Directions:
Transcribe the stretch of entries below from the line with "## 📖 Project Overview" through the line with "- Product Performance", exactly and with both ends included; leave out all other lines.

Task data:
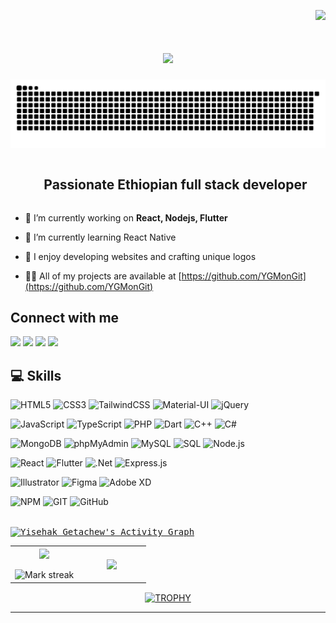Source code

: <!--profile visit count-->
<div align="right">
  
[![](https://visitcount.itsvg.in/api?id=ygmongit&label=Profile%20Views&color=1&icon=0&pretty=false)](https://visitcount.itsvg.in)
  
</div>

<h1 align="center">
    <img src="https://readme-typing-svg.herokuapp.com/?font=Righteous&size=35&center=true&vCenter=true&width=500&height=70&duration=4000&lines=Hi+There!+👋;+I'm+Yisehak+Getachew!;" />
</h1>


<!--- snake -->
<div align="center">
  <img  src="banner.svg"
       alt="snake" /></a>
</div>


<!--h2 without bottom border-->
<div id="user-content-toc">
  <ul align="center">
    <summary><h2 style="display: inline-block">Passionate Ethiopian full stack developer</h2></summary>
  </ul>
</div>


<!--Intro start-->
- 🔭 I’m currently working on **React, Nodejs, Flutter**

- 🌱 I’m currently learning React Native

- 🤖 I enjoy developing websites and crafting unique logos
  
- 👨‍💻 All of my projects are available at [https://github.com/YGMonGit](https://github.com/YGMonGit)
  
## Connect with me
<div align="start"> 
  <a href="mailto:yisehakgetachew5@gmail.com" style="text-decoration: none;">
    <img src="https://img.shields.io/badge/Gmail-333333?style=for-the-badge&logo=gmail&logoColor=red" />
  </a>
  <a href="https://www.linkedin.com/in/yisehak-getachew/" style="text-decoration: none;">
    <img src="https://img.shields.io/badge/LinkedIn-0077B5?style=for-the-badge&logo=linkedin&logoColor=white" target="_blank" />
  </a>
  <a href="https://t.me/ygPrim" style="text-decoration: none;">
     <img src="https://img.shields.io/badge/Telegram-0088CC?style=for-the-badge&logo=telegram&logoColor=white" target="_blank" /> <!-- sqlite, safari, google-chrome are other good icon options -->
  </a>
  <a href="https://github.com/YGMonGit" style="text-decoration: none;">
     <img src="https://img.shields.io/badge/Portfolio-FF5722?style=for-the-badge&logo=todoist&logoColor=white" target="_blank" /> <!-- sqlite, safari, google-chrome are other good icon options -->
  </a>
</div>

## 💻 Skills
![HTML5](https://img.shields.io/badge/html5-%23E34F26.svg?style=for-the-badge&logo=html5&logoColor=white)
![CSS3](https://img.shields.io/badge/css3-%231572B6.svg?style=for-the-badge&logo=css3&logoColor=white)
![TailwindCSS](https://img.shields.io/badge/TailwindCSS-38B2AC?style=for-the-badge&logo=tailwindcss&color=%23222222)
![Material-UI](https://img.shields.io/badge/Material--UI-0081CB?style=for-the-badge&logo=mui&logoColor=white)
![jQuery](https://img.shields.io/badge/jquery-%230769AD.svg?style=for-the-badge&logo=jquery&logoColor=white)

![JavaScript](https://img.shields.io/badge/JavaScript-%23323330?style=for-the-badge&logo=javascript&logoColor=%23F7DF1E)
![TypeScript](https://img.shields.io/badge/TypeScript-3178C6?style=for-the-badge&logo=typescript&logoColor=white)
![PHP](https://img.shields.io/badge/PHP-777BB4?style=for-the-badge&logo=php&logoColor=white)
![Dart](https://img.shields.io/badge/Dart-0175C2?style=for-the-badge&logo=dart&logoColor=white)
![C++](https://img.shields.io/badge/c++-%2300599C.svg?style=for-the-badge&logo=c%2B%2B&logoColor=white)
![C#](https://img.shields.io/badge/c%23-%23239120.svg?style=for-the-badge&logo=c-sharp&logoColor=white)


![MongoDB](https://img.shields.io/badge/MongoDB-47A248?style=for-the-badge&logo=mongodb&logoColor=white)
![phpMyAdmin](https://img.shields.io/badge/phpMyAdmin-4479A1?style=for-the-badge&logo=phpmyadmin&logoColor=white)
![MySQL](https://img.shields.io/badge/mysql-%2300f.svg?style=for-the-badge&logo=mysql&logoColor=white)
![SQL](https://img.shields.io/badge/SQL-CC2927?style=for-the-badge&logo=microsoft-sql-server&logoColor=white)
![Node.js](https://img.shields.io/badge/Node.js-339933?style=for-the-badge&logo=node.js&logoColor=black)

![React](https://img.shields.io/badge/react-%2320232a.svg?style=for-the-badge&logo=react&logoColor=%2361DAFB)
![Flutter](https://img.shields.io/badge/Flutter-02569B?style=for-the-badge&logo=flutter&logoColor=white)
![.Net](https://img.shields.io/badge/.NET-5C2D91?style=for-the-badge&logo=.net&logoColor=white)
![Express.js](https://img.shields.io/badge/Express.js-000000?style=for-the-badge&logo=express&logoColor=white)

![Illustrator](https://img.shields.io/badge/Illustrator-4C1404?style=for-the-badge&logo=adobe-illustrator&logoColor=FD9C01)
![Figma](https://img.shields.io/badge/Figma-F24E1E?style=for-the-badge&logo=figma&logoColor=white)
![Adobe XD](https://img.shields.io/badge/Adobe%20XD-470137?style=for-the-badge&logo=Adobe%20XD&logoColor=#FF61F6)

![NPM](https://img.shields.io/badge/npm-CB3837?style=for-the-badge&logo=npm&logoColor=white)
![GIT](https://img.shields.io/badge/Git-F05032?style=for-the-badge&logo=git&logoColor=white)
![GitHub](https://img.shields.io/badge/GitHub-181717?style=for-the-badge&logo=github&logoColor=white)

<br />
<samp>
  <a href="https://github.com/ygmongit/">
    <img alt="Yisehak Getachew's Activity Graph" src="https://github-readme-activity-graph.vercel.app/graph?username=ygmongit&theme=github-compact&hide_border=true&title=Yisehak%20Getachew%27s%20Activity%20Graph" />
  </a>
  <br/>
</samp>

<p align="center">
<table align="center">
<tr border="0">
<td width="50%" align="center">
  
  <img  align="center"  src="https://github-readme-stats.vercel.app/api?username=ygmongit&theme=dark&show_icons=true&count_private=true&hide_border=true" />
  <br></br>
  <img  title="🔥 Get streak stats for your profile at git.io/streak-stats" alt="Mark streak" src="https://github-readme-streak-stats.herokuapp.com/?user=ygmongit&theme=dark&hide_border=true" /> 
</td>

<td width="50%" align="center">

  <img  align="center"  src="https://github-readme-stats.anuraghazra1.vercel.app/api/top-langs/?username=ygmongit&theme=dark&hide_border=true&no-bg=true&no-frame=true&langs_count=10"/>
  
  </td>
</tr>
</table>

<div align=center>
  <a href="https://github.com/ryo-ma/github-profile-trophy" title="Go to Source">
      <img align="center" width=84% src="https://github-profile-trophy.vercel.app/?username=ygmongit&theme=radical&row=1&column=7&margin-h=15&margin-w=5&no-bg=true" alt="TROPHY" />
    </a>
</div>
</p>

----------------------------------------------------------------------
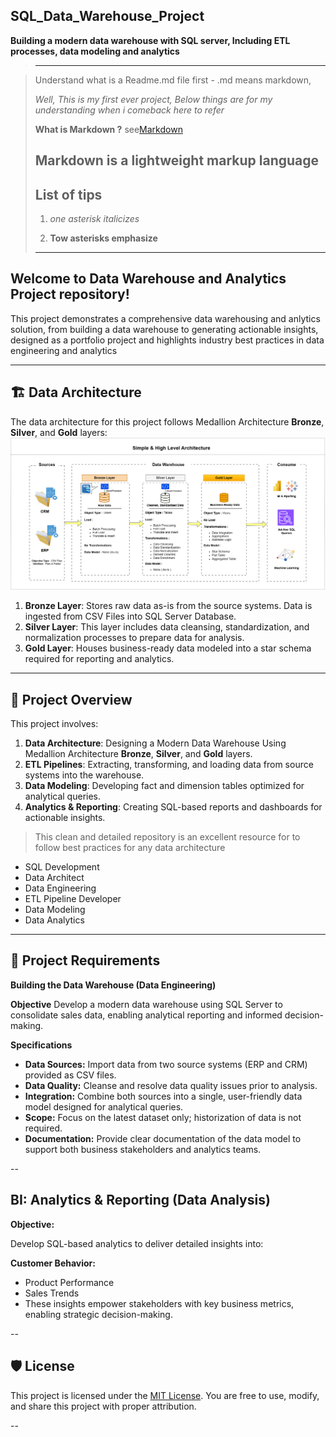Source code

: ## SQL_Data_Warehouse_Project
**Building a modern data warehouse with SQL server, Including ETL processes, data modeling and analytics**
>-----

>Understand what is a Readme.md file first - .md means markdown,
>
>*Well, This is my first ever project, Below things are for my understanding when i comeback here to refer*
>
>**What is Markdown ?**
>see[Markdown](www.markdownlink.com)
>
>Markdown is a lightweight markup language
>-----
>
>## List of tips
>1. *one asterisk italicizes*
>
>2. **Tow asterisks emphasize**
>-----

## Welcome to **Data Warehouse and Analytics Project** repository!

This project demonstrates a comprehensive data warehousing and anlytics solution, 
from building a data warehouse to generating actionable insights, 
designed as a portfolio project and highlights industry best practices in data engineering and analytics

---

## 🏗️ Data Architecture

The data architecture for this project follows Medallion Architecture **Bronze**, **Silver**, and **Gold** layers:
![Data Architecture](https://github.com/shakthiprasadronad/sql_data_warehouse_project/blob/main/docs/DWH_Medallion_Structure.png)

1. **Bronze Layer**: Stores raw data as-is from the source systems. Data is ingested from CSV Files into SQL Server Database.
2. **Silver Layer**: This layer includes data cleansing, standardization, and normalization processes to prepare data for analysis.
3. **Gold Layer**: Houses business-ready data modeled into a star schema required for reporting and analytics.

---


## 📖 Project Overview

This project involves:

1. **Data Architecture**: Designing a Modern Data Warehouse Using Medallion Architecture **Bronze**, **Silver**, and **Gold** layers.
2. **ETL Pipelines**: Extracting, transforming, and loading data from source systems into the warehouse.
3. **Data Modeling**: Developing fact and dimension tables optimized for analytical queries.
4. **Analytics & Reporting**: Creating SQL-based reports and dashboards for actionable insights.
>
>This clean and detailed repository is an excellent resource for to follow best practices for any data architecture
>
- SQL Development
- Data Architect
- Data Engineering  
- ETL Pipeline Developer  
- Data Modeling  
- Data Analytics  

---

## 🚀 Project Requirements

**Building the Data Warehouse (Data Engineering)**

**Objective**
Develop a modern data warehouse using SQL Server to consolidate sales data, enabling analytical reporting and informed decision-making.

**Specifications**
- **Data Sources:** Import data from two source systems (ERP and CRM) provided as CSV files.
- **Data Quality:** Cleanse and resolve data quality issues prior to analysis.
- **Integration:** Combine both sources into a single, user-friendly data model designed for analytical queries.
- **Scope:** Focus on the latest dataset only; historization of data is not required.
- **Documentation:** Provide clear documentation of the data model to support both business stakeholders and analytics teams.

--

## BI: Analytics & Reporting (Data Analysis)

**Objective:**

Develop SQL-based analytics to deliver detailed insights into:

**Customer Behavior:**

- Product Performance
- Sales Trends
- These insights empower stakeholders with key business metrics, enabling strategic decision-making.

--

## 🛡️ License

This project is licensed under the [MIT License](LICENSE). You are free to use, modify, and share this project with proper attribution.

--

Your solution:
## 📖 Project Overview

This project involves:

1. **Data Architecture**: Designing a Modern Data Warehouse Using Medallion Architecture **Bronze**, **Silver**, and **Gold** layers.
2. **ETL Pipelines**: Extracting, transforming, and loading data from source systems into the warehouse.
3. **Data Modeling**: Developing fact and dimension tables optimized for analytical queries.
4. **Analytics & Reporting**: Creating SQL-based reports and dashboards for actionable insights.
>
>This clean and detailed repository is an excellent resource for to follow best practices for any data architecture
>
- SQL Development
- Data Architect
- Data Engineering  
- ETL Pipeline Developer  
- Data Modeling  
- Data Analytics  

---

## 🚀 Project Requirements

**Building the Data Warehouse (Data Engineering)**

**Objective**
Develop a modern data warehouse using SQL Server to consolidate sales data, enabling analytical reporting and informed decision-making.

**Specifications**
- **Data Sources:** Import data from two source systems (ERP and CRM) provided as CSV files.
- **Data Quality:** Cleanse and resolve data quality issues prior to analysis.
- **Integration:** Combine both sources into a single, user-friendly data model designed for analytical queries.
- **Scope:** Focus on the latest dataset only; historization of data is not required.
- **Documentation:** Provide clear documentation of the data model to support both business stakeholders and analytics teams.

--

## BI: Analytics & Reporting (Data Analysis)

**Objective:**

Develop SQL-based analytics to deliver detailed insights into:

**Customer Behavior:**

- Product Performance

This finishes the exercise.